StoryBook Club visits Arabia!

"Sheherezade and 1001 Arabian Nights" was the story that was our theme this month!

It was a trip to Arabia that we sought and we found!

First, let's look at the evening fare: (Omar the Tent Maker would've been proud of the cuisine!)

We met at Kate Hoy's house (our first invasion of her abode for our gathering :)
There was a most beauteous table set for our repast!

Complete with Doumbek, Aladdin's Lamp, Shimmy Belts and authentic camel blanket!
These wee goodies in the top of this next pic are "Stephanie's Dates" (cheese filled bacon wrapped dates! Recipe at end of this story)

We all brought appropriate gastronomic delights to our feast!
There was: a delicious and refreshing Mint drink, Dolmades (stuffed grape leaves), Hummus, Tzatziki and pita bread, Chicken and Couscous, Tabouli, Bacon wrapped-cheese stuffed figs (OMG were they awesome) and Baklava for dessert!

This is "Merlyn's Tabouli" (recipe at end of story....)

WONDROUS. The food was deliriously good.
I am pretty sure this was one of our best food nights EVER.

But then again....

We always say that :)

Now to the story:

Did you know that the stories, Aladdin and Sinbad the Sailor and Ali Baba & the 40 Thieves...
all came from the original story of Sheherezade?

She was a woman (daughter of a Vizer) who volunteered to marry the man who would marry every day and behead the newly married bride every morning following the consumation of his marriage. Every day he'd wed a new woman. Every night he'd deflower her and take her as his wife. The following morning he'd behead her and wed a new woman.

Sheherezade knew the score. She VOLUNTEERED to wed this guy, (who was mistrustful of women, seeing as how his previous wife fecked around on him...and he killed her and her lover...then started his serial marriages/murders), and she had a PLAN.

She would tell him a story every night.
But she wouldn't finish it.
She'd save the ending to the following day....
and so she'd carry over the story, so her husband would be curious to the ending...
and spare her life.
For a 1001 nights.

Unbeliveable but true.

And the husband finally (after over 3 years of nightly stories....) decided that she wasn't half bad and decided not to kill her.
And she saved ALL the women in the area from a genocide.

All because she was a Grand Storyteller!

We talked about SO much with this story! Women's rights in the Middle East countries, Culture differences, Stereotypes, Propoganda.

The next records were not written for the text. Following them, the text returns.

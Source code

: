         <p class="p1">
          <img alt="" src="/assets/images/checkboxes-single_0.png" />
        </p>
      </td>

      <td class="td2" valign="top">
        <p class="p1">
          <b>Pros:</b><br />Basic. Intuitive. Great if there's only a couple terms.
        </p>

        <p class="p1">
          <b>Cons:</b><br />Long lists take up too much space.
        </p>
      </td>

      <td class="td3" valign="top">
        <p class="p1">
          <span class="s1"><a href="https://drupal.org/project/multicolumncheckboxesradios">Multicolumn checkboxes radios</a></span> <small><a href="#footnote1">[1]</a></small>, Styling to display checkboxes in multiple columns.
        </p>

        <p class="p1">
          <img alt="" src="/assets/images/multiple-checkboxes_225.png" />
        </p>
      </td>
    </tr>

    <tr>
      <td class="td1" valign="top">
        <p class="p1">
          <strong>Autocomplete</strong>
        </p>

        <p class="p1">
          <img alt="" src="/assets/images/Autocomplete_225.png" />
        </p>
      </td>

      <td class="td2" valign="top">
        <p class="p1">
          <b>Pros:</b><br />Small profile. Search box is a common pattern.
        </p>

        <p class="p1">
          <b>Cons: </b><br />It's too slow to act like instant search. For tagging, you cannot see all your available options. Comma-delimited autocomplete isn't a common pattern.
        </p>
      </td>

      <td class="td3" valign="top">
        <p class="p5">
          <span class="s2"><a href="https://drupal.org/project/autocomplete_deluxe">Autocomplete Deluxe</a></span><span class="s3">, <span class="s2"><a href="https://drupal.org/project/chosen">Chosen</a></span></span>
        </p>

 And yes, we DID watch Disney's "Aladdin" 
It has been deemed one of THE most stereotypically offensive movies out there.
But even so....we loved it, and were raised on it, and noted the differences of such as we watched it again with Storycologists' eyes.

We were amazed to see that all the "bad" guys were portrayed as VERY Middle Eastern looking (dark hair, beards, and were dressed and portrayed as dirty, lying, lazy thieves, or overly aggressive military types or manipulative connivers. While the more "white looking" Aladdin was the "Hero".)

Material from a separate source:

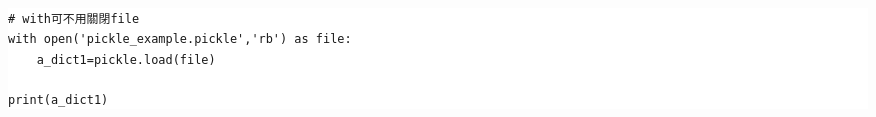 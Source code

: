     # with可不用關閉file
    with open('pickle_example.pickle','rb') as file:
        a_dict1=pickle.load(file)

    print(a_dict1)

We also were delighted to realize with the readings that the cadence of the language of Arabic and Hebrew is SO liltingly delicious to listen to, with its' poetic rise and fall of the innotation of syllables and roll of the tongue.

Listen for yourself:

It is a very interesting language to listen to...and somewhat comforting in its rise and fall and syllable content:

Here are some pics of guests.
We all love to play with the THEMES and bring appropriate gifts of food and dress.
Merlyn burned some Frankincense and Myrhrr and made the whole house smell deliciously exotic, mysterious and lovely.

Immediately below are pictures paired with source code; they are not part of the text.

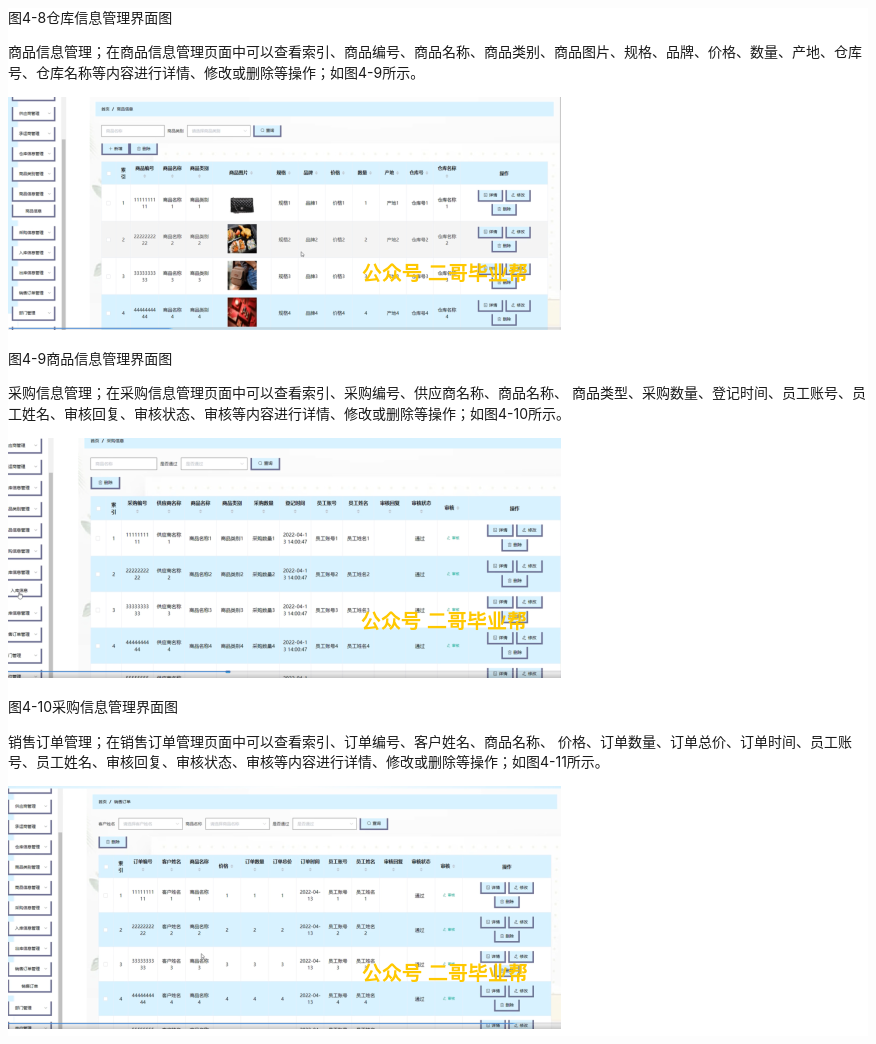 图4-8仓库信息管理界面图

商品信息管理；在商品信息管理页面中可以查看索引、商品编号、商品名称、商品类别、商品图片、规格、品牌、价格、数量、产地、仓库号、仓库名称等内容进行详情、修改或删除等操作；如图4-9所示。

![](/images/0600stringboot/0685springboot/blog.020.png)

图4-9商品信息管理界面图

采购信息管理；在采购信息管理页面中可以查看索引、采购编号、供应商名称、商品名称、 商品类型、采购数量、登记时间、员工账号、员工姓名、审核回复、审核状态、审核等内容进行详情、修改或删除等操作；如图4-10所示。

![](/images/0600stringboot/0685springboot/blog.021.png)

图4-10采购信息管理界面图

销售订单管理；在销售订单管理页面中可以查看索引、订单编号、客户姓名、商品名称、 价格、订单数量、订单总价、订单时间、员工账号、员工姓名、审核回复、审核状态、审核等内容进行详情、修改或删除等操作；如图4-11所示。

![](/images/0600stringboot/0685springboot/blog.022.png)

Harry even wore his Fez :)


"Tall Tales" of America!
  (in honor of the coming of fall, Johnny Appleseed and our American heritage, roots and harvest).

See you then!

Due to Popular Request....

"Merlyn's Taboul" Recipe

This will be an interesting recipe, since I learned it at the elbow of my friend Ada, about 33 years ago or so…I have added along the years, change things (as to what I have on hand)..and I don’t really measure.
But here goes for the most recent concoction:

Bulgur Wheat
Ripe tomatoes
Garlic oil
Tamari/soy sauce
Lemon (or lime) juice
Feta cheese

In this recipe I used a mixture of grains. So this is how I did the bulgur and the couscous…
In separate saucepans (with tight fitting lids) I drizzled some garlic oil and got it hot. I add a cup of dry grain (bulgur or couscous) into the hot oil and stir until the grain “smells like popcorn”. Then I add a cup of water to it, stir, cover and lower heat to simmer for about 5-10 minutes (but with the couscous I just turn the heat OFF). Then I let the grain set for 15 minutes and “fluff”.
I added both grains together, and added chopped onion, tomatoes and stirred in lemon/lime juice and tamari (soy sauce) to “taste”. It should have a definite “lemony” taste (at least to me, it should )
Sprinkled in parsley flakes and added crumbled feta at the end.
Garnished it with sliced tomatoes and feta chunks.

Stephanie's Dates

Cut dates down the center with a knife and pull out the pit. 
Fill the date with soft goat cheese. 
Wrap in bacon and pop in the over at 350 until the bacon starts to crisp and sizzle, about 30 minutes.
 It’s that simple kids!

Keith's "Mint Drink"   (Sekanjabin)
Dissolve 4 cups sugar in 2 1/2 cups of water; when it comes to a boil add 1 cup wine vinegar. 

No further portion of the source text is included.